軽度知的障害学生に対する高等教育機関等における支援体制に関する研究

平成15年度研究経過

(本年度の研究実施状況)

 平成15年度は、まず学生相談センター等を対象に調査を実施した。7月に、1次調査として、東京、神奈川、千葉、埼玉の全大学・短期大学301大学の学生相談室・センターに、調査用紙を送付し、回答を得た。132の大学・短期大学より回答があった。その結果、軽度発達障害学生の相談があったと回答した40大学で見ると、軽度発達障害学生が96名、肢体不自由学生、聴覚障害学生、視覚障害学生の相談者数は20名以下であった。

 10月に2次調査として、一次調査で軽度発達障害学生の相談があると回答した40大学に、調査した。22大学より回答があり、その結果、高機能自閉症等の学生の相談が13大学と最も多く、来談者数は30人であった。
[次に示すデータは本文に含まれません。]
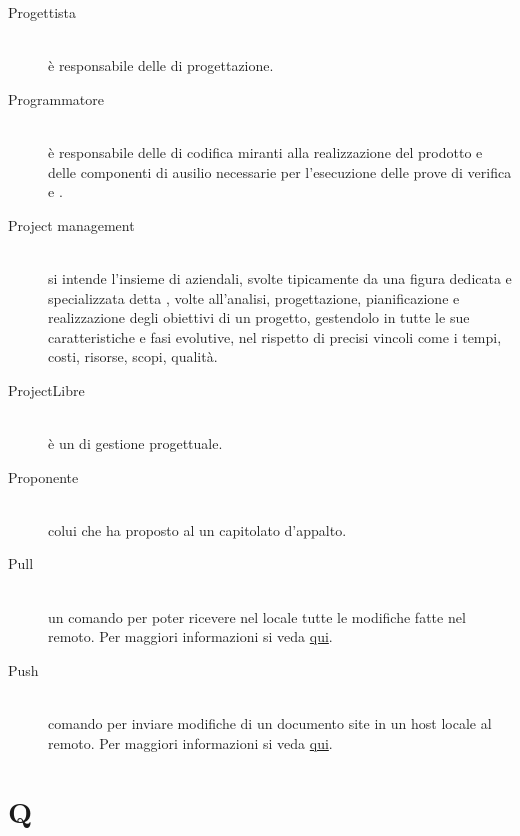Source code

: \documentclass[12pt,a4paper]{article}
\begin{document}
\begin{description}
\item[Progettista] 
\hfill\\ è responsabile delle  di progettazione.

\item[Programmatore] 
\hfill\\ è responsabile delle  di codifica miranti alla realizzazione del prodotto e delle componenti di ausilio necessarie per l'esecuzione delle prove di verifica e .

\item[Project management] 
\hfill\\ si intende l'insieme di  aziendali, svolte tipicamente da una figura dedicata e specializzata detta , volte all'analisi, progettazione, pianificazione e realizzazione degli obiettivi di un progetto, gestendolo in tutte le sue caratteristiche e fasi evolutive, nel rispetto di precisi vincoli come i tempi, costi, risorse, scopi, qualità.

\item[ProjectLibre] 
\hfill\\ è un  di gestione progettuale.

\item[Proponente] 
\hfill\\ colui che ha proposto al  un capitolato d'appalto.

\item[Pull] 
\hfill\\ un comando  per poter ricevere nel locale tutte le modifiche fatte nel  remoto. Per maggiori informazioni si veda \href{https://git-scm.com/docs/}{qui}.

\item[Push] 
\hfill\\ comando  per inviare modifiche di un documento site in un host locale al  remoto. Per maggiori informazioni si veda \href{https://git-scm.com/docs/}{qui}.
\end{description}

\newpage

\section{Q}
\end{document}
相談回数を見ると、高機能自閉症等や学習障害の学生は年間7回程度であり、大学・短期大学の長期休業を考えれば、およそ月1回程度の相談と考えられる。それに比べ、注意欠陥/多動性障害(ADHD)の学生や軽度知的障害の学生は相談回数が多いことが示された。

 2月に研究協議会を開催し調査の結果について報告するとともに今後の課題について協議した。また、ネットワークの協力者8名とともに「第1回の発達障害学生支援ネットワーク会議」を開催した。

 また、8月に東京などLD親の会を対象として、大学・短期大学に在籍する会員数及び2次調査として行う予定の本人・家族に対する質問紙調査もしくは面談調査の依頼を行った。親の会代表者4名から返答があり、4名の会員の協力が得られる旨の回答を得られることができたが、本人が障害を認識していないため、質問には配慮してほしいという回答であった。

(本年度の研究成果)
  • 日本特殊教育学会、障害学生の高等教育(その8)-支援センターの構築に向けて-(自主シンポ)
  • 日本LD学会、高等教育における軽度発達障害者支援について-大学におけるAD/HD支援を通して-(自主シンポ)
  • 中間報告「高等教育機関における軽度発達障害学生に対する支援に関する調査研究」資料
  • 速報「高等教育機関における軽度発達障害学生に対する支援に関する調査研究」資料
(本年度の自己評価・課題)

 1次調査及び2次調査により、大学・短期大学にも高い割合で、発達障害学生がいることが明らかとなった。また、大学生活でどのような困難さがあるかの実態が部分的に把握できた。発達障害学生支援ネットワーク会議を継続しながら、発達障害学生の学習上の困難や生活上の困難を明らかとし、具体的な支援についてまとめることが課題である。

 そのために「支援ハンドブック」の内容を充実させることが重要である。本人へのインタビュー調査等については、障害の認識がなされていないことから、慎重に進める必要がある。